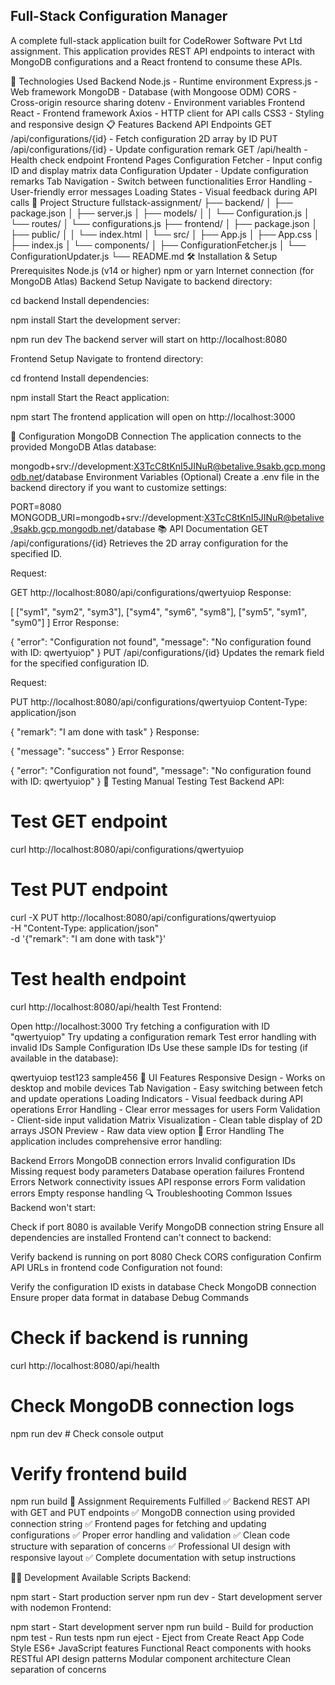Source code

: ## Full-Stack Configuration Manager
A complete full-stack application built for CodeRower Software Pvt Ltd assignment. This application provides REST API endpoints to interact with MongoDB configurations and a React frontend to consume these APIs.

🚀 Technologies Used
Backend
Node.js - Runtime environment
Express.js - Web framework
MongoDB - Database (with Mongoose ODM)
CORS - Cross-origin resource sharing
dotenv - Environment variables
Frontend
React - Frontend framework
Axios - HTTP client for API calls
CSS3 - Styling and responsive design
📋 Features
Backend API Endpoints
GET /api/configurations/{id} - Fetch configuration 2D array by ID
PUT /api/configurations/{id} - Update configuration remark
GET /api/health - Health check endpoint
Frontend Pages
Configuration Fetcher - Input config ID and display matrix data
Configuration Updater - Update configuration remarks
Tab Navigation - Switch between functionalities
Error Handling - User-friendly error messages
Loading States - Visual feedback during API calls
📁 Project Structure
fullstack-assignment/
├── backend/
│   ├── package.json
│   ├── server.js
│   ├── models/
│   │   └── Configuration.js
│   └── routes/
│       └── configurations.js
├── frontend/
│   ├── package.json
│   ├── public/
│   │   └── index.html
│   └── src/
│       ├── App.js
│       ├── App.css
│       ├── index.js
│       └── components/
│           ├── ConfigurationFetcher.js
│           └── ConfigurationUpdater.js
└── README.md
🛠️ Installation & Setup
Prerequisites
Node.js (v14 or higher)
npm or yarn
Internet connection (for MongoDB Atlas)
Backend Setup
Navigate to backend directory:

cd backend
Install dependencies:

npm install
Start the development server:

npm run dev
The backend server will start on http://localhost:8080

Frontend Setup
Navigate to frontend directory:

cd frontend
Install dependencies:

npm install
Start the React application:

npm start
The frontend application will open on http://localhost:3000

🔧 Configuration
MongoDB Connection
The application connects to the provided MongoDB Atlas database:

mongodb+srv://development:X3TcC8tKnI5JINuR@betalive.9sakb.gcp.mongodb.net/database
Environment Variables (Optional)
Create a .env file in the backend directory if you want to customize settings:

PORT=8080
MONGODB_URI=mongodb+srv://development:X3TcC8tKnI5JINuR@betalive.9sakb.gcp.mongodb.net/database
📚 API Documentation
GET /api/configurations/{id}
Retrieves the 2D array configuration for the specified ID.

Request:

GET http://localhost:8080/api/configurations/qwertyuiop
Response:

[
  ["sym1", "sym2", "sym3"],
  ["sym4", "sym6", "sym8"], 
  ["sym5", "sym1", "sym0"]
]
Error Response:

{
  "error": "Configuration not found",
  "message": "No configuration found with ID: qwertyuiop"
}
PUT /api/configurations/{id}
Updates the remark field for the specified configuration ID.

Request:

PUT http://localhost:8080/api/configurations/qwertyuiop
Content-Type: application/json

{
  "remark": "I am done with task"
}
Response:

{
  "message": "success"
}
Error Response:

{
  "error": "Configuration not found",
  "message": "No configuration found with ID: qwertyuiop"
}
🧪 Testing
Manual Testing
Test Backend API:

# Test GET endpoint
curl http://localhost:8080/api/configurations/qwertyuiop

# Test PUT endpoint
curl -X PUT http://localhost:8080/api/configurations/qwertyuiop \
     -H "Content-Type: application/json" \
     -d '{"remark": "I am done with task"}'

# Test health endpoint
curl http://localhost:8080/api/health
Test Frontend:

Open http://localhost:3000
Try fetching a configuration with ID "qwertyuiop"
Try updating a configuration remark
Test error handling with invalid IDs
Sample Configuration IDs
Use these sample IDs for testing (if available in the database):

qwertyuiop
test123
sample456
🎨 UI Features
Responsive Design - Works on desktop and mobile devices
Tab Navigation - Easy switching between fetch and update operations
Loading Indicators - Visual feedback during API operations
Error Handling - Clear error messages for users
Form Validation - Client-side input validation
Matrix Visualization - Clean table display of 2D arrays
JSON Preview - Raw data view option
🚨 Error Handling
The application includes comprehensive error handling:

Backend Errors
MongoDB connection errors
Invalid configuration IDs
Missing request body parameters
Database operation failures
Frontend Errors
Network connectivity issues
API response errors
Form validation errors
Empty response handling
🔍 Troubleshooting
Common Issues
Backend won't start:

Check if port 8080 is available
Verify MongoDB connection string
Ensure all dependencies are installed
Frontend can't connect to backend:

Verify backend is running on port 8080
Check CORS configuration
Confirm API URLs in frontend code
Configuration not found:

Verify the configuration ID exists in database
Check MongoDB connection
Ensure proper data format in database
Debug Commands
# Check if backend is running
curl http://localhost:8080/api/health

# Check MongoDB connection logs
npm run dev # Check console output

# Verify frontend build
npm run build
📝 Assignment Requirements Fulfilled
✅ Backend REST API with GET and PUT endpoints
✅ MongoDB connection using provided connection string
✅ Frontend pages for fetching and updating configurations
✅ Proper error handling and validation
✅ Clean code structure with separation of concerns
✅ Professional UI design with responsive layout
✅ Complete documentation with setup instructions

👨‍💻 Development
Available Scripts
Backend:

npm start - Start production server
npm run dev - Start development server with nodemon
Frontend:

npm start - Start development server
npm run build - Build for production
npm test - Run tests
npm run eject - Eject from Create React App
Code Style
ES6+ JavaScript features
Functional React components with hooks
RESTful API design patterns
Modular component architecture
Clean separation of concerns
# # #
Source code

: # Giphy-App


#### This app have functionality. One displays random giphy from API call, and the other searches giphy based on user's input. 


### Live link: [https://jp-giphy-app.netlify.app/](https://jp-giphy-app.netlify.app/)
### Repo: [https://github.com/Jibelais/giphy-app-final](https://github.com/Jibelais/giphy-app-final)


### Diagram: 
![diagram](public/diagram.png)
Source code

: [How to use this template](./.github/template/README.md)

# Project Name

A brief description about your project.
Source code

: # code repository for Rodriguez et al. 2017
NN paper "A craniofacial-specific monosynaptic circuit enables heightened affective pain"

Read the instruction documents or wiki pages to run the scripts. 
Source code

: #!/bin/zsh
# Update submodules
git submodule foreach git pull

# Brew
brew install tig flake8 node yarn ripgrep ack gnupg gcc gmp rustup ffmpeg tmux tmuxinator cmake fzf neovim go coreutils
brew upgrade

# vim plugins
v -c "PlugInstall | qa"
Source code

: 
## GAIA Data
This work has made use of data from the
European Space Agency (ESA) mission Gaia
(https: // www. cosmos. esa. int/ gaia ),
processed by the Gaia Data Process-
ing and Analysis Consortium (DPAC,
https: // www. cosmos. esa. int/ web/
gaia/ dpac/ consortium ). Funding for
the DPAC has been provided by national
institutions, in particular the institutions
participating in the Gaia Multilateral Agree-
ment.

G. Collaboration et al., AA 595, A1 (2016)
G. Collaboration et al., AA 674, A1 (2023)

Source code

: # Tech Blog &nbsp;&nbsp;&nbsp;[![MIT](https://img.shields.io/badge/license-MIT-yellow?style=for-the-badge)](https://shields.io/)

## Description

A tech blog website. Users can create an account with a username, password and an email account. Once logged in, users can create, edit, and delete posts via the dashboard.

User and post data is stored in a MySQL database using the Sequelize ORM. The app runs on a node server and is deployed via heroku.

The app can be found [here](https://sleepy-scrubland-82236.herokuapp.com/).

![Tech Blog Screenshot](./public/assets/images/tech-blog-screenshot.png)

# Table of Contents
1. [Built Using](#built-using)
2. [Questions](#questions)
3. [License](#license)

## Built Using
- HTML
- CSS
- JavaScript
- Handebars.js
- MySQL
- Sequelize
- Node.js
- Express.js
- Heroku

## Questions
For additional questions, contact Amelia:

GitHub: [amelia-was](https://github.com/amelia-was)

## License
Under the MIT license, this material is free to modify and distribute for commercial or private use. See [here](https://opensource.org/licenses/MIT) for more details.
# # #
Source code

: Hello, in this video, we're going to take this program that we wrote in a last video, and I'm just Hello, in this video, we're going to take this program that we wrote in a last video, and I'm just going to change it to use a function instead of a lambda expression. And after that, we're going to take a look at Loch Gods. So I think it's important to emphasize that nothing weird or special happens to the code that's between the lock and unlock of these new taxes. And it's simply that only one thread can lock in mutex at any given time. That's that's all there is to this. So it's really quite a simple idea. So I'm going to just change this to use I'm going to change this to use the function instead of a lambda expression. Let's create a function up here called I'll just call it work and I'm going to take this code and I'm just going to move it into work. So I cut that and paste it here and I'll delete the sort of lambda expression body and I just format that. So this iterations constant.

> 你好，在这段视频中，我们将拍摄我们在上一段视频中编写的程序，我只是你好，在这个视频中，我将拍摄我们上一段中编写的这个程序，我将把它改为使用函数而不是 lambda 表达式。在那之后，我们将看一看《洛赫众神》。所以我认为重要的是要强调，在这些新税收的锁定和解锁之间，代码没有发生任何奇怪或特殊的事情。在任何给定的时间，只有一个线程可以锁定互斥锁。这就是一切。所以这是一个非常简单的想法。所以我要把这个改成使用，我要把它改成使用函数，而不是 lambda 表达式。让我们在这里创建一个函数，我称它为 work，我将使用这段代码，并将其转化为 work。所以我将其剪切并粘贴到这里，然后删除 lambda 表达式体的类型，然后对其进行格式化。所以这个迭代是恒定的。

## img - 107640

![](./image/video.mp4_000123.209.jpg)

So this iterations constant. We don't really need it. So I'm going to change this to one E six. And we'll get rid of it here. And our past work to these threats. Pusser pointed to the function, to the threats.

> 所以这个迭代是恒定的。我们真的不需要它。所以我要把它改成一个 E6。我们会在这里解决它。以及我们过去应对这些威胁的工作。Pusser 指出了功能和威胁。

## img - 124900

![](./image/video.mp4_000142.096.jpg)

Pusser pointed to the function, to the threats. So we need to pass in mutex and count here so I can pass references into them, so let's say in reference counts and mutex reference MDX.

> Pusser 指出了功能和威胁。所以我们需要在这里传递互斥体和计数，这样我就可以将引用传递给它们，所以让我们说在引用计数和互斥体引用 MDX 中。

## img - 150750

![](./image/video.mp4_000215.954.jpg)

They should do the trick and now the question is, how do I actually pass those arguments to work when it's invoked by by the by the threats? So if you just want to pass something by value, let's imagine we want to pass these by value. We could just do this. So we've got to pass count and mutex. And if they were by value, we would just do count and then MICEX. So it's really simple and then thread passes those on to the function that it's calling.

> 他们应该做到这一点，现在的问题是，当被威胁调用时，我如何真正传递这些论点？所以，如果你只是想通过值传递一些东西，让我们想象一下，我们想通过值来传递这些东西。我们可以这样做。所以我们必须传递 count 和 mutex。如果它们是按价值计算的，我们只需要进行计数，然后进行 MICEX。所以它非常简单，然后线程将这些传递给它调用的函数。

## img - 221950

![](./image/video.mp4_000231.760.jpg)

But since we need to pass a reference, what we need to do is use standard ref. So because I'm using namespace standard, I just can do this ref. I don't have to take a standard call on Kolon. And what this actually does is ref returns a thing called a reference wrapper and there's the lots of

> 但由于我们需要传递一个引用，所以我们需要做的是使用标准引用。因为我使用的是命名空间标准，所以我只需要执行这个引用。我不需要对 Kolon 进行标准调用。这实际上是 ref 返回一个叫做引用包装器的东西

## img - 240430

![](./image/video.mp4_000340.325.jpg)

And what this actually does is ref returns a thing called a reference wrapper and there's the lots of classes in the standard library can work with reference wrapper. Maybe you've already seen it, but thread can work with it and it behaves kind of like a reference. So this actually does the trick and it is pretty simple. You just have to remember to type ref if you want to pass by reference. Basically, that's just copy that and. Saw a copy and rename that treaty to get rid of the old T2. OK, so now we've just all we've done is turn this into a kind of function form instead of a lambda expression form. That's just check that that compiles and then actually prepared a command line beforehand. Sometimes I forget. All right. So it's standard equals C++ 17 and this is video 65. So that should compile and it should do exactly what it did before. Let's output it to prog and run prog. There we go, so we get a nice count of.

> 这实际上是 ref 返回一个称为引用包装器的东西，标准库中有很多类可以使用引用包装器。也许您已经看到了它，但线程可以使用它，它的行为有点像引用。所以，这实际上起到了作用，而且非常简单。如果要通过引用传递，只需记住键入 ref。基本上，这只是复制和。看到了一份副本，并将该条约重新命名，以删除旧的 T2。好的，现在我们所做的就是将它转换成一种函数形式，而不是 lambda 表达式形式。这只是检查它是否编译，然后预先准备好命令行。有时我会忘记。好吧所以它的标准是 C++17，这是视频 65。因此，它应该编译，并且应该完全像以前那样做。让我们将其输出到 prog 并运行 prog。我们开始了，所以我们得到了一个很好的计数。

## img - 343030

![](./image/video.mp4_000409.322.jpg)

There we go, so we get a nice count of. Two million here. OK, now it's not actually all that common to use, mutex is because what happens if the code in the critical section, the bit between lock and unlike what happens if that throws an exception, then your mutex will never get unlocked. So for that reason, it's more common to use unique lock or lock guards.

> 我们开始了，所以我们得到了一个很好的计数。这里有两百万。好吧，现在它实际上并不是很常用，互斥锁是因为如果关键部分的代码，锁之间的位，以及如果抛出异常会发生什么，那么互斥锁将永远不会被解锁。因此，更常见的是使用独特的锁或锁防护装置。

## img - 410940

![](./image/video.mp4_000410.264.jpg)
# # #
→ **YOUR OBJECTIVE**: From the records above, print exactly the lines that run from the line with "provided connection string" to the line with "Clean separation of concerns", inclusive.

→ **TASK RESULT**:
✅ MongoDB connection using provided connection string
✅ Frontend pages for fetching and updating configurations
✅ Proper error handling and validation
✅ Clean code structure with separation of concerns
✅ Professional UI design with responsive layout
✅ Complete documentation with setup instructions

👨‍💻 Development
Available Scripts
Backend:

npm start - Start production server
npm run dev - Start development server with nodemon
Frontend:

npm start - Start development server
npm run build - Build for production
npm test - Run tests
npm run eject - Eject from Create React App
Code Style
ES6+ JavaScript features
Functional React components with hooks
RESTful API design patterns
Modular component architecture
Clean separation of concerns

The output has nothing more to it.